If a line in the material below has the string "admissionClass", copy it out.

□ □ □ □ □ □ □

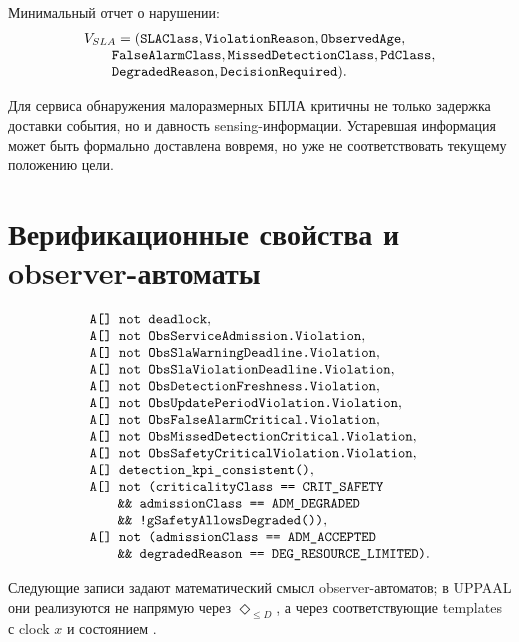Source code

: \documentclass[10pt,a4paper]{article}
\newcommand{\code}[1]{\ifmmode\text{\ttfamily\detokenize{#1}}\else\texttt{\detokenize{#1}}\fi}
\begin{document}
Минимальный отчет о нарушении:
\[
\begin{array}{l}
V_{SLA}=(\code{SLAClass},\code{ViolationReason},\code{ObservedAge},\\
\qquad \code{FalseAlarmClass},\code{MissedDetectionClass},\code{PdClass},\\
\qquad \code{DegradedReason},\code{DecisionRequired}).
\end{array}
\]

Для сервиса обнаружения малоразмерных БПЛА критичны не только задержка доставки события, но и давность sensing-информации. Устаревшая информация может быть формально доставлена вовремя, но уже не соответствовать текущему положению цели.

\section{Верификационные свойства и observer-автоматы}

\[
\begin{array}{l}
\code{A[] not deadlock},\\
\code{A[] not ObsServiceAdmission.Violation},\\
\code{A[] not ObsSlaWarningDeadline.Violation},\\
\code{A[] not ObsSlaViolationDeadline.Violation},\\
\code{A[] not ObsDetectionFreshness.Violation},\\
\code{A[] not ObsUpdatePeriodViolation.Violation},\\
\code{A[] not ObsFalseAlarmCritical.Violation},\\
\code{A[] not ObsMissedDetectionCritical.Violation},\\
\code{A[] not ObsSafetyCriticalViolation.Violation},\\
\code{A[] detection_kpi_consistent()},\\
\code{A[] not (criticalityClass == CRIT_SAFETY}\\
\qquad \code{&& admissionClass == ADM_DEGRADED}\\
\qquad \code{&& !gSafetyAllowsDegraded())},\\
\code{A[] not (admissionClass == ADM_ACCEPTED}\\
\qquad \code{&& degradedReason == DEG_RESOURCE_LIMITED)}.
\end{array}
\]

Следующие записи задают математический смысл observer-автоматов; в UPPAAL они реализуются не напрямую через \(\Diamond_{\le D}\), а через соответствующие templates с clock \(x\) и состоянием \code{Violation}.
\end{document}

□ □ □ □ □ □ □

● Response below:
\qquad \code{&& admissionClass == ADM_DEGRADED}\\
\code{A[] not (admissionClass == ADM_ACCEPTED}\\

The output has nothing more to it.